The interested reader is now encouraged to pause and verify these answers using the original document to convince oneself whether these numbers are accurate or not.
Compare with vanilla RAG
If I implement a simple RAG system (with or without re-ranking) using the same financial statement (in Markdown format), gte-small as the underlying embedding model and FAISS as the vector DB (for efficient retrieval), the following notebook implements just that.
In this notebook, I’m also using OpenAI API and gpt-5.1 as the underlying LLM to answer the 3 questions asked. This RAG implementation produces the following answers to the questions:
USER_QUERY: How much did cash and cash equivalents increase from Dec 31, 2024 to Sep 30, 2025?
ANSWER: $225,751 thousand. This is the net increase in cash, cash equivalents and restricted cash shown for the nine months ended September 30, 2025.
USER_QUERY: What is Provision for (benefit from) income taxes in 2025?
ANSWER: N/A
USER_QUERY: Explain why Net Income is $292.2M in Q3 2025 — what portion is one-time?
ANSWER: Net income of $292.2M in Q3 2025 includes a one-time income tax benefit of $222.7M from releasing the valuation allowance on deferred tax assets, so only about $69.5M is from recurring operations.

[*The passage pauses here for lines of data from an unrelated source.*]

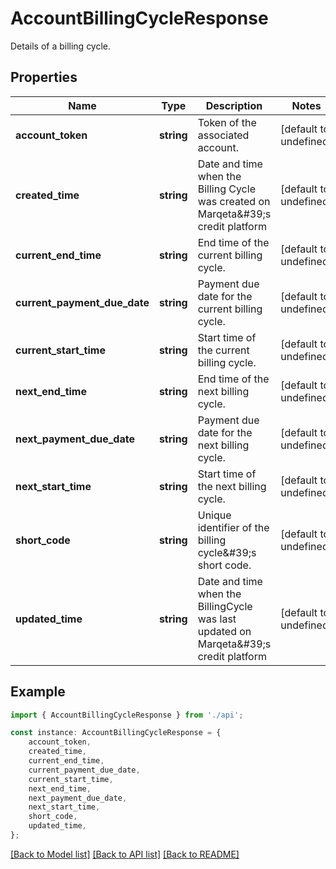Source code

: # AccountBillingCycleResponse

Details of a billing cycle.

## Properties

Name | Type | Description | Notes
------------ | ------------- | ------------- | -------------
**account_token** | **string** | Token of the associated account. | [default to undefined]
**created_time** | **string** | Date and time when the Billing Cycle was created on Marqeta\&#39;s credit platform | [default to undefined]
**current_end_time** | **string** | End time of the current billing cycle. | [default to undefined]
**current_payment_due_date** | **string** | Payment due date for the current billing cycle. | [default to undefined]
**current_start_time** | **string** | Start time of the current billing cycle. | [default to undefined]
**next_end_time** | **string** | End time of the next billing cycle. | [default to undefined]
**next_payment_due_date** | **string** | Payment due date for the next billing cycle. | [default to undefined]
**next_start_time** | **string** | Start time of the next billing cycle. | [default to undefined]
**short_code** | **string** | Unique identifier of the billing cycle\&#39;s short code. | [default to undefined]
**updated_time** | **string** | Date and time when the BillingCycle was last updated on Marqeta\&#39;s credit platform | [default to undefined]

## Example

```typescript
import { AccountBillingCycleResponse } from './api';

const instance: AccountBillingCycleResponse = {
    account_token,
    created_time,
    current_end_time,
    current_payment_due_date,
    current_start_time,
    next_end_time,
    next_payment_due_date,
    next_start_time,
    short_code,
    updated_time,
};
```

[[Back to Model list]](../README.md#documentation-for-models) [[Back to API list]](../README.md#documentation-for-api-endpoints) [[Back to README]](../README.md)
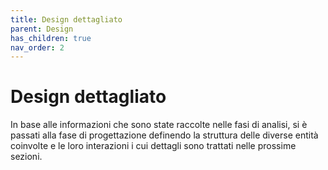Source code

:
 ```yaml
---
title: Design dettagliato
parent: Design
has_children: true
nav_order: 2
---
```

# Design dettagliato

In base alle informazioni che sono state raccolte nelle fasi di analisi, si è passati alla fase di progettazione definendo la struttura delle diverse entità coinvolte e le loro interazioni i cui dettagli sono trattati nelle prossime sezioni.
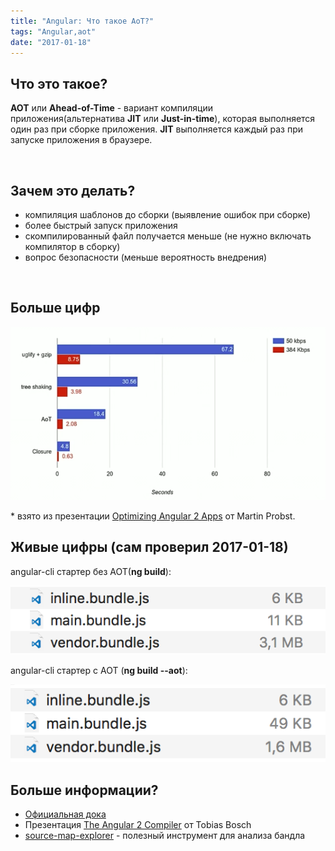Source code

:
 ```yaml
---
title: "Angular: Что такое AoT?"
tags: "Angular,aot"
date: "2017-01-18"
---
```


## Что это такое?

**AOT** или **Ahead-of-Time** - вариант компиляции приложения(альтернатива **JIT** или **Just-in-time**), которая выполняется один раз при сборке приложения. **JIT** выполняется каждый раз при запуске приложения в браузере.

 

## Зачем это делать?

- компиляция шаблонов до сборки (выявление ошибок при сборке)
- более быстрый запуск приложения
- скомпилированный файл получается меньше (не нужно включать компилятор в сборку)
- вопрос безопасности (меньше вероятность внедрения)

 

## Больше цифр

![](images/Screen-Shot-2017-01-18-at-22.19.02.png)

\* взято из презентации [Optimizing Angular 2 Apps](https://www.youtube.com/watch?v=_VnV7R4Ncwc) от Martin Probst.

## Живые цифры (сам проверил 2017-01-18)

angular-cli стартер без AOT(**ng build**):

![](images/Screen-Shot-2017-01-18-at-22.32.32.png)

angular-cli стартер c AOT (**ng build --aot**):

![](images/Screen-Shot-2017-01-18-at-22.33.50.png)

## Больше информации?

- [Официальная дока](https://angular.io/docs/ts/latest/cookbook/aot-compiler.html)
- Презентация [The Angular 2 Compiler](https://www.youtube.com/watch?v=kW9cJsvcsGo) от Tobias Bosch
- [source-map-explorer](https://www.npmjs.com/package/source-map-explorer) - полезный инструмент для анализа бандла
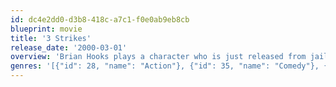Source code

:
 ```yaml
---
id: dc4e2dd0-d3b8-418c-a7c1-f0e0ab9eb8cb
blueprint: movie
title: '3 Strikes'
release_date: '2000-03-01'
overview: 'Brian Hooks plays a character who is just released from jail. And the state adopts a "3 strikes" rule for felons that involves serious penalties. Hooks has 2 strikes, and wants to change his life for the better. When a friend picks him up, they are pulled over, and his friend shoots at police officers, and Hooks escapes. Now Hooks, a wanted man, must clear his name of having nothing to do with the shooting.'
genres: '[{"id": 28, "name": "Action"}, {"id": 35, "name": "Comedy"}, {"id": 10749, "name": "Romance"}]'
---
```

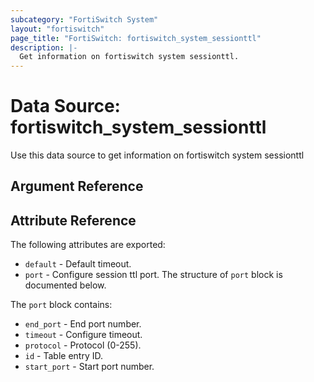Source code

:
 ```yaml
---
subcategory: "FortiSwitch System"
layout: "fortiswitch"
page_title: "FortiSwitch: fortiswitch_system_sessionttl"
description: |-
  Get information on fortiswitch system sessionttl.
---
```


# Data Source: fortiswitch_system_sessionttl
Use this data source to get information on fortiswitch system sessionttl

## Argument Reference



## Attribute Reference

The following attributes are exported:

* `default` - Default timeout.
* `port` - Configure session ttl port. The structure of `port` block is documented below.

The `port` block contains:

* `end_port` - End port number.
* `timeout` - Configure timeout.
* `protocol` - Protocol (0-255).
* `id` - Table entry ID.
* `start_port` - Start port number.

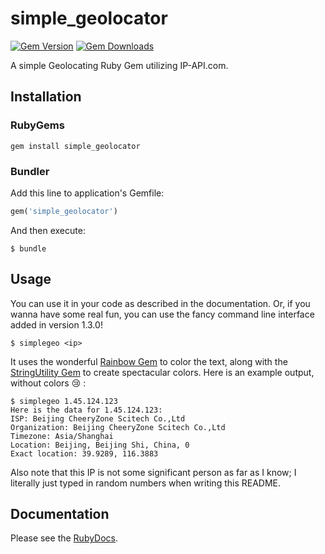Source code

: # simple_geolocator
[![Gem Version](https://badge.fury.io/rb/simple_geolocator.svg)](https://badge.fury.io/rb/simple_geolocator)
[![Gem Downloads](https://img.shields.io/gem/dt/simple_geolocator.svg?maxAge=2592000)]()

A simple Geolocating Ruby Gem utilizing IP-API.com.

## Installation
### RubyGems
```
gem install simple_geolocator
```

### Bundler
Add this line to application's Gemfile:

``` ruby
gem('simple_geolocator')
```

And then execute:
```
$ bundle
```

## Usage
You can use it in your code as described in the documentation. Or, if you wanna have some real fun, you can use the fancy command line interface added in version 1.3.0!

```
$ simplegeo <ip>
```

It uses the wonderful [Rainbow Gem](https://github.com/sickill/rainbow) to color the text, along with the [StringUtility Gem](https://github.com/elifoster/string-utility-ruby) to create spectacular colors. Here is an example output, without colors :cry: :

```
$ simplegeo 1.45.124.123
Here is the data for 1.45.124.123:
ISP: Beijing CheeryZone Scitech Co.,Ltd
Organization: Beijing CheeryZone Scitech Co.,Ltd
Timezone: Asia/Shanghai
Location: Beijing, Beijing Shi, China, 0
Exact location: 39.9289, 116.3883
```

Also note that this IP is not some significant person as far as I know; I literally just typed in random numbers when writing this README.

## Documentation
Please see the [RubyDocs](http://www.rubydoc.info/gems/simple_geolocator).
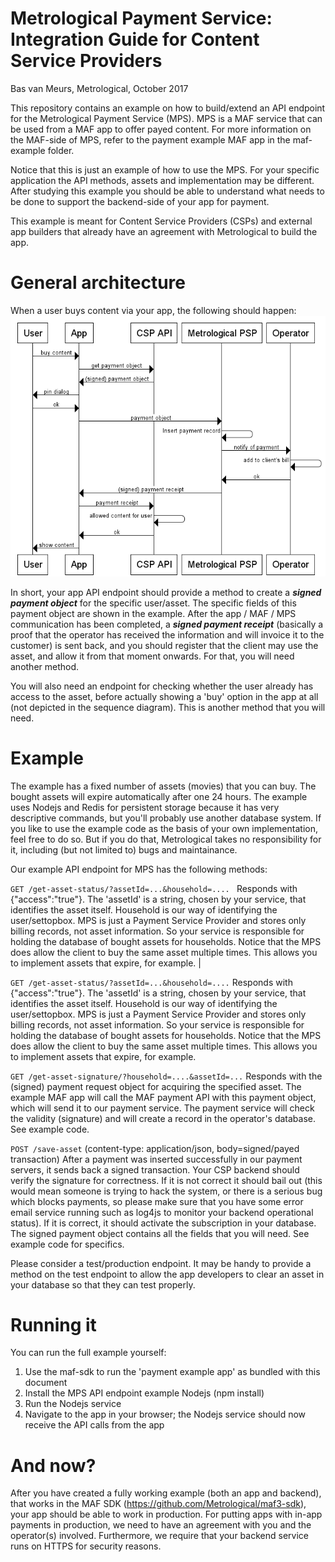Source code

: # Metrological Payment Service: Integration Guide for Content Service Providers
Bas van Meurs, Metrological, October 2017

This repository contains an example on how to build/extend an API endpoint for the Metrological Payment Service (MPS). MPS is a MAF service that can be used from a MAF app to offer payed content. For more information on the MAF-side of MPS, refer to the payment example MAF app in the maf-example folder.

Notice that this is just an example of how to use the MPS. For your specific application the API methods, assets and implementation may be different. After studying this example you should be able to understand what needs to be done to support the backend-side of your app for payment.

This example is meant for Content Service Providers (CSPs) and external app builders that already have an agreement with Metrological to build the app.

# General architecture
When a user buys content via your app, the following should happen:
![!sequence diagram](https://github.com/Metrological/payment-csp-backend-example/raw/master/sequence-diagram.png)

In short, your app API endpoint should provide a method to create a ***signed payment object*** for the specific user/asset. The specific fields of this payment object are shown in the example. After the app / MAF / MPS communication has been completed, a ***signed payment receipt*** (basically a proof that the operator has received the information and will invoice it to the customer) is sent back, and you should register that the client may use the asset, and allow it from that moment onwards. For that, you will need another method.

You will also need an endpoint for checking whether the user already has access to the asset, before actually showing a 'buy' option in the app at all (not depicted in the sequence diagram). This is another method that you will need.

# Example
The example has a fixed number of assets (movies) that you can buy. The bought assets will expire automatically after one 24 hours. The example uses Nodejs and Redis for persistent storage because it has very descriptive commands, but you'll probably use another database system. If you like to use the example code as the basis of your own implementation, feel free to do so. But if you do that, Metrological takes no responsibility for it, including (but not limited to) bugs and maintainance.

Our example API endpoint for MPS has the following methods:

```GET /get-asset-status/?assetId=...&household=.... ```
Responds with {"access":"true"}. The 'assetId' is a string, chosen by your service, that identifies the asset itself. Household is our way of identifying the user/settopbox. MPS is just a Payment Service Provider and stores only billing records, not asset information. So your service is responsible for holding the database of bought assets for households. Notice that the MPS does allow the client to buy the same asset multiple times. This allows you to implement assets that expire, for example. |

```GET /get-asset-status/?assetId=...&household=....```
Responds with {"access":"true"}. The 'assetId' is a string, chosen by your service, that identifies the asset itself. Household is our way of identifying the user/settopbox. MPS is just a Payment Service Provider and stores only billing records, not asset information. So your service is responsible for holding the database of bought assets for households. Notice that the MPS does allow the client to buy the same asset multiple times. This allows you to implement assets that expire, for example.  

```GET /get-asset-signature/?household=....&assetId=...```
Responds with the (signed) payment request object for acquiring the specified asset. The example MAF app will call the MAF payment API with this payment object, which will send it to our payment service. The payment service will check the validity (signature) and will create a record in the operator's database. See example code.

```POST /save-asset```
(content-type: application/json, body=signed/payed transaction)
After a payment was inserted successfully in our payment servers, it sends back a signed transaction. Your CSP backend should verify the signature for correctness. If it is not correct it should bail out (this would mean someone is trying to hack the system, or there is a serious bug which blocks payments, so please make sure that you have some error email service running such as log4js to monitor your backend operational status). If it is correct, it should activate the subscription in your database. The signed payment object contains all the fields that you will need. See example code for specifics.

Please consider a test/production endpoint. It may be handy to provide a method on the test endpoint to allow the app developers to clear an asset in your database so that they can test properly.

# Running it
You can run the full example yourself:
1. Use the maf-sdk to run the 'payment example app' as bundled with this document
2. Install the MPS API endpoint example Nodejs (npm install)
3. Run the Nodejs service
4. Navigate to the app in your browser; the Nodejs service should now receive the API calls from the app

# And now?
After you have created a fully working example (both an app and backend), that works in the MAF SDK (https://github.com/Metrological/maf3-sdk), your app should be able to work in production. For putting apps with in-app payments in production, we need to have an agreement with you and the operator(s) involved. Furthermore, we require that your backend service runs on HTTPS for security reasons.

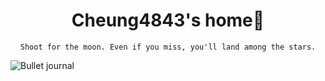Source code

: <div align="center">
<h1 align="center">Cheung4843's home🤔</h1>

```
Shoot for the moon. Even if you miss, you'll land among the stars.
```
</div>

![Bullet journal ](https://user-images.githubusercontent.com/46809977/189489698-03ce3086-0568-4b9d-83db-b0e44a947be5.gif)






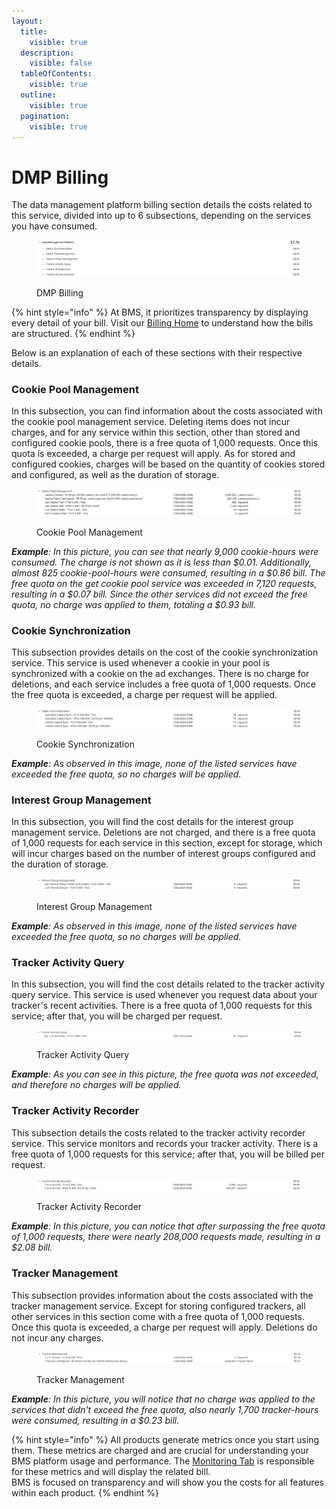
 ```yaml
---
layout:
  title:
    visible: true
  description:
    visible: false
  tableOfContents:
    visible: true
  outline:
    visible: true
  pagination:
    visible: true
---
```


# DMP Billing

The data management platform billing section details the costs related to this service, divided into up to 6 subsections, depending on the services you have consumed.

<figure><img src="../../.gitbook/assets/image (327).png" alt=""><figcaption><p>DMP Billing</p></figcaption></figure>

{% hint style="info" %}
At BMS, it prioritizes transparency by displaying every detail of your bill. Visit our [Billing Home](../billing.md) to understand how the bills are structured.
{% endhint %}

Below is an explanation of each of these sections with their respective details.

### Cookie Pool Management

In this subsection, you can find information about the costs associated with the cookie pool management service. Deleting items does not incur charges, and for any service within this section, other than stored and configured cookie pools, there is a free quota of 1,000 requests. Once this quota is exceeded, a charge per request will apply. As for stored and configured cookies, charges will be based on the quantity of cookies stored and configured, as well as the duration of storage.

<figure><img src="../../.gitbook/assets/image (329).png" alt=""><figcaption><p>Cookie Pool Management</p></figcaption></figure>

_**Example**: In this picture, you can see that nearly 9,000 cookie-hours were consumed. The charge is not shown as it is less than $0.01. Additionally, almost 825 cookie-pool-hours were consumed, resulting in a $0.86 bill. The free quota on the get cookie pool service was exceeded in 7,120 requests, resulting in a $0.07 bill. Since the other services did not exceed the free quota, no charge was applied to them, totaling a $0.93 bill._

### Cookie Synchronization

This subsection provides details on the cost of the cookie synchronization service. This service is used whenever a cookie in your pool is synchronized with a cookie on the ad exchanges. There is no charge for deletions, and each service includes a free quota of 1,000 requests. Once the free quota is exceeded, a charge per request will be applied.

<figure><img src="../../.gitbook/assets/image (331).png" alt=""><figcaption><p>Cookie Synchronization</p></figcaption></figure>

_**Example**: As observed in this image, none of the listed services have exceeded the free quota, so no charges will be applied._

### Interest Group Management

In this subsection, you will find the cost details for the interest group management service. Deletions are not charged, and there is a free quota of 1,000 requests for each service in this section, except for storage, which will incur charges based on the number of interest groups configured and the duration of storage.

<figure><img src="../../.gitbook/assets/image (332).png" alt=""><figcaption><p>Interest Group Management</p></figcaption></figure>

_**Example**: As observed in this image, none of the listed services have exceeded the free quota, so no charges will be applied._

### Tracker Activity Query

In this subsection, you will find the cost details related to the tracker activity query service. This service is used whenever you request data about your tracker's recent activities. There is a free quota of 1,000 requests for this service; after that, you will be charged per request.

<figure><img src="../../.gitbook/assets/image (326).png" alt=""><figcaption><p>Tracker Activity Query</p></figcaption></figure>

_**Example**: As you can see in this picture, the free quota was not exceeded, and therefore no charges will be applied._

### Tracker Activity Recorder

This subsection details the costs related to the tracker activity recorder service. This service monitors and records your tracker activity. There is a free quota of 1,000 requests for this service; after that, you will be billed per request.

<figure><img src="../../.gitbook/assets/image (333).png" alt=""><figcaption><p>Tracker Activity Recorder</p></figcaption></figure>

_**Example**: In this picture, you can notice that after surpassing the free quota of 1,000 requests, there were nearly 208,000 requests made, resulting in a $2.08 bill._

### Tracker Management

This subsection provides information about the costs associated with the tracker management service. Except for storing configured trackers, all other services in this section come with a free quota of 1,000 requests. Once this quota is exceeded, a charge per request will apply. Deletions do not incur any charges.

<figure><img src="../../.gitbook/assets/image (334).png" alt=""><figcaption><p>Tracker Management</p></figcaption></figure>

_**Example**: In this picture, you will notice that no charge was applied to the services that didn't exceed the free quota, also nearly 1,700 tracker-hours were consumed, resulting in a $0.23 bill._

{% hint style="info" %}
All products generate metrics once you start using them. These metrics are charged and are crucial for understanding your BMS platform usage and performance. The [Monitoring Tab](../monitoring/monitoring-billing.md#metric-monitoring) is responsible for these metrics and will display the related bill.\
BMS is focused on transparency and will show you the costs for all features within each product.
{% endhint %}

This is because the company explicitly discloses that the $222.7M tax benefit is a one-time item recorded in the quarter, inflating GAAP net income for Q3 2025.
As can be seen from the answers, while questions 1 and 3 are answered correctly – in fact, the answer to question is 3 is even more accurate than the one produced by the agent (because it was not found in the tables, but rather in the text portions of the statement) – the answer to question 2 is simply given as N/A (not found). While the agentic approach insists that the one-time tax benefit is $245.746M (for question 3) as that’s the only number that can be found in the tables, a more accurate answer (in true accounting terms) is $222.7M, which is stressed in other parts of the statement.
We can thus conclude that even though an agentic approach to this problem is seemingly more superior than an traditional RAG, it cannot completely replace a RAG system knowing that some of the answers might not be embedded in tabular parts of the statement, but rather in the free texts. Therefore, a more comprehensive solution should be an intelligent hybrid approach of both agents and RAG such that all kinds of answers can be potentially retrieved.